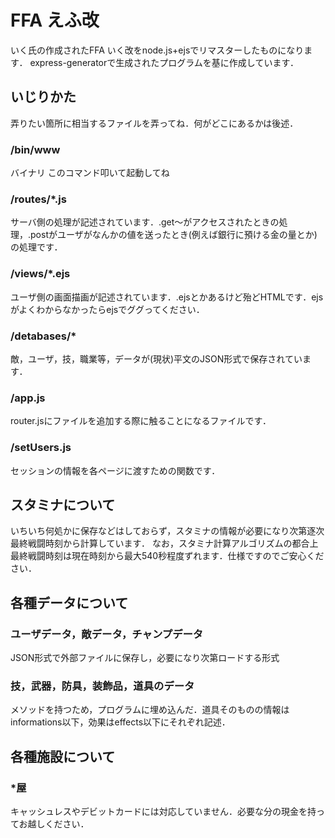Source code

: # FFA えふ改
いく氏の作成されたFFA いく改をnode.js+ejsでリマスターしたものになります．
express-generatorで生成されたプログラムを基に作成しています．


## いじりかた
弄りたい箇所に相当するファイルを弄ってね．何がどこにあるかは後述．

### /bin/www
バイナリ このコマンド叩いて起動してね

### /routes/*.js
サーバ側の処理が記述されています．.get～がアクセスされたときの処理，.postがユーザがなんかの値を送ったとき(例えば銀行に預ける金の量とか)の処理です．

### /views/*.ejs
ユーザ側の画面描画が記述されています．.ejsとかあるけど殆どHTMLです．ejsがよくわからなかったらejsでググってください．

### /detabases/*
敵，ユーザ，技，職業等，データが(現状)平文のJSON形式で保存されています．

### /app.js
router.jsにファイルを追加する際に触ることになるファイルです．

### /setUsers.js
セッションの情報を各ページに渡すための関数です．



## スタミナについて
いちいち何処かに保存などはしておらず，スタミナの情報が必要になり次第逐次最終戦闘時刻から計算しています．
なお，スタミナ計算アルゴリズムの都合上最終戦闘時刻は現在時刻から最大540秒程度ずれます．仕様ですのでご安心ください．

## 各種データについて
### ユーザデータ，敵データ，チャンプデータ
JSON形式で外部ファイルに保存し，必要になり次第ロードする形式
### 技，武器，防具，装飾品，道具のデータ
メソッドを持つため，プログラムに埋め込んだ．道具そのものの情報はinformations以下，効果はeffects以下にそれぞれ記述．

## 各種施設について
### *屋
キャッシュレスやデビットカードには対応していません．必要な分の現金を持ってお越しください．

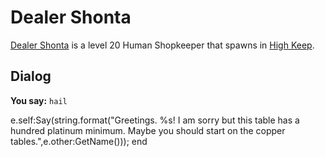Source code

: # Dealer Shonta



[Dealer Shonta](/npc/6064) is a level 20 Human Shopkeeper that spawns in [High Keep](/zone/6).



## Dialog

**You say:** `hail`



e.self:Say(string.format("Greetings. %s! I am sorry but this table has a hundred platinum minimum. Maybe you should start on the copper tables.",e.other:GetName()));
end
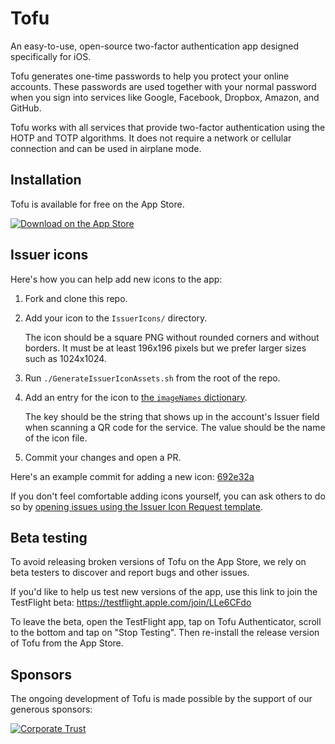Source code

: # Tofu

An easy-to-use, open-source two-factor authentication app designed specifically
for iOS.

Tofu generates one-time passwords to help you protect your online accounts.
These passwords are used together with your normal password when you sign into
services like Google, Facebook, Dropbox, Amazon, and GitHub.

Tofu works with all services that provide two-factor authentication using the
HOTP and TOTP algorithms. It does not require a network or cellular connection
and can be used in airplane mode.

## Installation

Tofu is available for free on the App Store.

[![Download on the App Store](https://tofuauth.com/images/app-store.svg)](https://itunes.apple.com/app/tofu-authenticator/id1082229305)

## Issuer icons

Here's how you can help add new icons to the app:

1. Fork and clone this repo.

2. Add your icon to the `IssuerIcons/` directory.

   The icon should be a square PNG without rounded corners and without borders.
   It must be at least 196x196 pixels but we prefer larger sizes such as
   1024x1024.

3. Run `./GenerateIssuerIconAssets.sh` from the root of the repo.

4. Add an entry for the icon to [the `imageNames` dictionary](https://github.com/calleerlandsson/Tofu/blob/master/Tofu/AccountCell.swift#L15).

   The key should be the string that shows up in the account's Issuer field
   when scanning a QR code for the service. The value should be the name of the
   icon file.

5. Commit your changes and open a PR.

Here's an example commit for adding a new icon: [692e32a](https://github.com/calleerlandsson/Tofu/commit/692e32a9744bcaa360e4d7db9f00c4e90f6f66ac)

If you don't feel comfortable adding icons yourself, you can ask others to do
so by [opening issues using the Issuer Icon Request template](https://github.com/calleerlandsson/Tofu/issues/new?labels=icon+request&template=issuer-icon-request.md&title=Add+an+icon+for+Example).

## Beta testing

To avoid releasing broken versions of Tofu on the App Store, we rely on beta
testers to discover and report bugs and other issues.

If you'd like to help us test new versions of the app, use this link to join
the TestFlight beta: https://testflight.apple.com/join/LLe6CFdo

To leave the beta, open the TestFlight app, tap on Tofu Authenticator, scroll
to the bottom and tap on "Stop Testing". Then re-install the release version of
Tofu from the App Store.

## Sponsors

The ongoing development of Tofu is made possible by the support of our generous sponsors:

[![Corporate Trust](https://user-images.githubusercontent.com/66666/100761071-c11df400-33f2-11eb-9c81-962e9107f93c.png)](https://www.corporate-trust.de/en/)
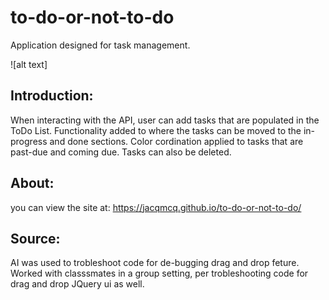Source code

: # to-do-or-not-to-do
Application designed for task management.

![alt text]

## Introduction:

When interacting with the API, user can add tasks that are populated in the ToDo List. Functionality added to where the tasks can be moved to the in-progress and done sections. Color cordination applied to tasks that are past-due and coming due. Tasks can also be deleted. 

## About:

you can view the site at: https://jacqmcq.github.io/to-do-or-not-to-do/

## Source:

AI was used to trobleshoot code for de-bugging drag and drop feture. Worked with classsmates in a group setting, per trobleshooting code for drag and drop JQuery ui as well. 
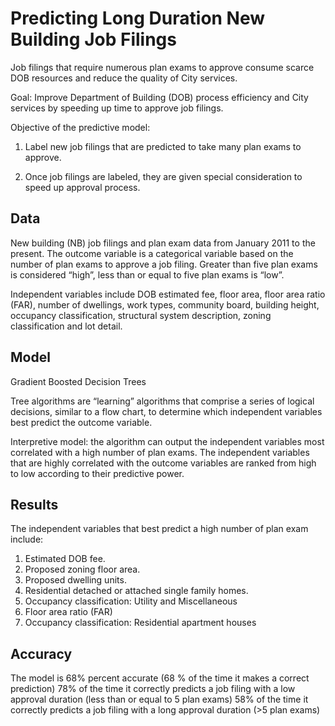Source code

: # Predicting Long Duration New Building Job Filings

Job filings that require numerous plan exams to approve consume scarce DOB resources and reduce the quality of City services.

Goal: Improve Department of Building (DOB) process efficiency and City services by speeding up time to approve job filings.

Objective of the predictive model: 

1. Label new job filings that are predicted to take many plan exams to approve.

2. Once job filings are labeled, they are given special consideration to speed up approval process.

## Data
New building (NB) job filings and plan exam data from January 2011 to the present. The outcome variable is a categorical variable based on the number of plan exams to approve a job filing. Greater than five plan exams is considered “high”, less than or equal to five plan exams is “low”.

Independent variables include DOB estimated fee, floor area, floor area ratio (FAR), number of dwellings, work types, community board, building height, occupancy classification, structural system description, zoning classification and lot detail.

## Model
Gradient Boosted Decision Trees

Tree algorithms are “learning” algorithms that comprise a series of logical decisions, similar to a flow chart, to determine which independent variables best predict the outcome variable.

Interpretive model: the algorithm can output the independent variables most correlated with a high number of plan exams. The independent variables that are highly correlated with the outcome variables are ranked from high to low according to their predictive power.


## Results
The independent variables that best predict a high number of plan exam include:
1. Estimated DOB fee.
2. Proposed zoning floor area.
3. Proposed dwelling units.
4. Residential detached or attached single family homes.
5. Occupancy classification: Utility and Miscellaneous
6. Floor area ratio (FAR)
7. Occupancy classification: Residential apartment houses

## Accuracy
The model is 68% percent accurate (68 % of the time it makes a correct prediction)
78% of the time it correctly predicts a job filing with a low approval duration (less than or equal to 5 plan exams)
58% of the time it correctly predicts a job filing with a long approval duration (>5 plan exams)







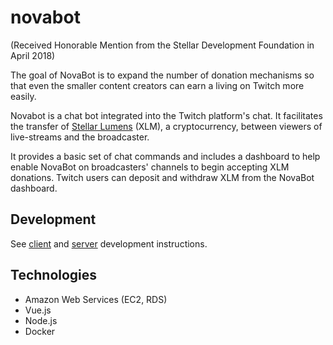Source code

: # novabot

(Received Honorable Mention from the Stellar Development Foundation in April 2018)

The goal of NovaBot is to expand the number of donation mechanisms so that even the smaller content creators can earn a living on Twitch more easily.

Novabot is a chat bot integrated into the Twitch platform's chat. It facilitates the transfer of [Stellar Lumens](https://www.stellar.org/) (XLM), a cryptocurrency, between viewers of live-streams and the broadcaster.

It provides a basic set of chat commands and includes a dashboard to help enable NovaBot on broadcasters' channels to begin accepting XLM donations. Twitch users can deposit and withdraw XLM from the NovaBot dashboard.

## Development

See [client](https://github.com/michael-luo/twitch-stellar-bot/tree/master/client/README.md) and [server](https://github.com/michael-luo/twitch-stellar-bot/blob/master/server/README.md) development instructions.

## Technologies

- Amazon Web Services (EC2, RDS)
- Vue.js
- Node.js
- Docker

....................

TASK
Once the pictures are set aside, reproduce the records in full and exactly.

ANSWER SPACE
Source code

: # FFA えふ改
いく氏の作成されたFFA いく改をnode.js+ejsでリマスターしたものになります．
express-generatorで生成されたプログラムを基に作成しています．


## いじりかた
弄りたい箇所に相当するファイルを弄ってね．何がどこにあるかは後述．

### /bin/www
バイナリ このコマンド叩いて起動してね

### /routes/*.js
サーバ側の処理が記述されています．.get～がアクセスされたときの処理，.postがユーザがなんかの値を送ったとき(例えば銀行に預ける金の量とか)の処理です．

### /views/*.ejs
ユーザ側の画面描画が記述されています．.ejsとかあるけど殆どHTMLです．ejsがよくわからなかったらejsでググってください．

### /detabases/*
敵，ユーザ，技，職業等，データが(現状)平文のJSON形式で保存されています．

### /app.js
router.jsにファイルを追加する際に触ることになるファイルです．

### /setUsers.js
セッションの情報を各ページに渡すための関数です．



## スタミナについて
いちいち何処かに保存などはしておらず，スタミナの情報が必要になり次第逐次最終戦闘時刻から計算しています．
なお，スタミナ計算アルゴリズムの都合上最終戦闘時刻は現在時刻から最大540秒程度ずれます．仕様ですのでご安心ください．

## 各種データについて
### ユーザデータ，敵データ，チャンプデータ
JSON形式で外部ファイルに保存し，必要になり次第ロードする形式
### 技，武器，防具，装飾品，道具のデータ
メソッドを持つため，プログラムに埋め込んだ．道具そのものの情報はinformations以下，効果はeffects以下にそれぞれ記述．

## 各種施設について
### *屋
キャッシュレスやデビットカードには対応していません．必要な分の現金を持ってお越しください．

Source code

: # Dealer Shonta



[Dealer Shonta](/npc/6064) is a level 20 Human Shopkeeper that spawns in [High Keep](/zone/6).



## Dialog

**You say:** `hail`



e.self:Say(string.format("Greetings. %s! I am sorry but this table has a hundred platinum minimum. Maybe you should start on the copper tables.",e.other:GetName()));
end
Source code

: # Tofu

An easy-to-use, open-source two-factor authentication app designed specifically
for iOS.

Tofu generates one-time passwords to help you protect your online accounts.
These passwords are used together with your normal password when you sign into
services like Google, Facebook, Dropbox, Amazon, and GitHub.

Tofu works with all services that provide two-factor authentication using the
HOTP and TOTP algorithms. It does not require a network or cellular connection
and can be used in airplane mode.

## Installation

Tofu is available for free on the App Store.

[![Download on the App Store](https://tofuauth.com/images/app-store.svg)](https://itunes.apple.com/app/tofu-authenticator/id1082229305)

## Issuer icons

Here's how you can help add new icons to the app:

1. Fork and clone this repo.

2. Add your icon to the `IssuerIcons/` directory.

   The icon should be a square PNG without rounded corners and without borders.
   It must be at least 196x196 pixels but we prefer larger sizes such as
   1024x1024.

3. Run `./GenerateIssuerIconAssets.sh` from the root of the repo.

4. Add an entry for the icon to [the `imageNames` dictionary](https://github.com/calleerlandsson/Tofu/blob/master/Tofu/AccountCell.swift#L15).

   The key should be the string that shows up in the account's Issuer field
   when scanning a QR code for the service. The value should be the name of the
   icon file.

5. Commit your changes and open a PR.

Here's an example commit for adding a new icon: [692e32a](https://github.com/calleerlandsson/Tofu/commit/692e32a9744bcaa360e4d7db9f00c4e90f6f66ac)

If you don't feel comfortable adding icons yourself, you can ask others to do
so by [opening issues using the Issuer Icon Request template](https://github.com/calleerlandsson/Tofu/issues/new?labels=icon+request&template=issuer-icon-request.md&title=Add+an+icon+for+Example).

## Beta testing

To avoid releasing broken versions of Tofu on the App Store, we rely on beta
testers to discover and report bugs and other issues.

If you'd like to help us test new versions of the app, use this link to join
the TestFlight beta: https://testflight.apple.com/join/LLe6CFdo

To leave the beta, open the TestFlight app, tap on Tofu Authenticator, scroll
to the bottom and tap on "Stop Testing". Then re-install the release version of
Tofu from the App Store.

## Sponsors

The ongoing development of Tofu is made possible by the support of our generous sponsors:

[![Corporate Trust](https://user-images.githubusercontent.com/66666/100761071-c11df400-33f2-11eb-9c81-962e9107f93c.png)](https://www.corporate-trust.de/en/)
Source code

: # to-do-or-not-to-do
Application designed for task management.

![alt text]

## Introduction:

When interacting with the API, user can add tasks that are populated in the ToDo List. Functionality added to where the tasks can be moved to the in-progress and done sections. Color cordination applied to tasks that are past-due and coming due. Tasks can also be deleted. 

## About:

you can view the site at: https://jacqmcq.github.io/to-do-or-not-to-do/

## Source:

AI was used to trobleshoot code for de-bugging drag and drop feture. Worked with classsmates in a group setting, per trobleshooting code for drag and drop JQuery ui as well. 
Source code

: # Predicting Long Duration New Building Job Filings

Job filings that require numerous plan exams to approve consume scarce DOB resources and reduce the quality of City services.

Goal: Improve Department of Building (DOB) process efficiency and City services by speeding up time to approve job filings.

Objective of the predictive model: 

1. Label new job filings that are predicted to take many plan exams to approve.

2. Once job filings are labeled, they are given special consideration to speed up approval process.

## Data
New building (NB) job filings and plan exam data from January 2011 to the present. The outcome variable is a categorical variable based on the number of plan exams to approve a job filing. Greater than five plan exams is considered “high”, less than or equal to five plan exams is “low”.

Independent variables include DOB estimated fee, floor area, floor area ratio (FAR), number of dwellings, work types, community board, building height, occupancy classification, structural system description, zoning classification and lot detail.

## Model
Gradient Boosted Decision Trees

Tree algorithms are “learning” algorithms that comprise a series of logical decisions, similar to a flow chart, to determine which independent variables best predict the outcome variable.

Interpretive model: the algorithm can output the independent variables most correlated with a high number of plan exams. The independent variables that are highly correlated with the outcome variables are ranked from high to low according to their predictive power.


## Results
The independent variables that best predict a high number of plan exam include:
1. Estimated DOB fee.
2. Proposed zoning floor area.
3. Proposed dwelling units.
4. Residential detached or attached single family homes.
5. Occupancy classification: Utility and Miscellaneous
6. Floor area ratio (FAR)
7. Occupancy classification: Residential apartment houses

## Accuracy
The model is 68% percent accurate (68 % of the time it makes a correct prediction)
78% of the time it correctly predicts a job filing with a low approval duration (less than or equal to 5 plan exams)
58% of the time it correctly predicts a job filing with a long approval duration (>5 plan exams)







Source code

: # novabot

(Received Honorable Mention from the Stellar Development Foundation in April 2018)

The goal of NovaBot is to expand the number of donation mechanisms so that even the smaller content creators can earn a living on Twitch more easily.

Novabot is a chat bot integrated into the Twitch platform's chat. It facilitates the transfer of [Stellar Lumens](https://www.stellar.org/) (XLM), a cryptocurrency, between viewers of live-streams and the broadcaster.

It provides a basic set of chat commands and includes a dashboard to help enable NovaBot on broadcasters' channels to begin accepting XLM donations. Twitch users can deposit and withdraw XLM from the NovaBot dashboard.

## Development

See [client](https://github.com/michael-luo/twitch-stellar-bot/tree/master/client/README.md) and [server](https://github.com/michael-luo/twitch-stellar-bot/blob/master/server/README.md) development instructions.

## Technologies

- Amazon Web Services (EC2, RDS)
- Vue.js
- Node.js
- Docker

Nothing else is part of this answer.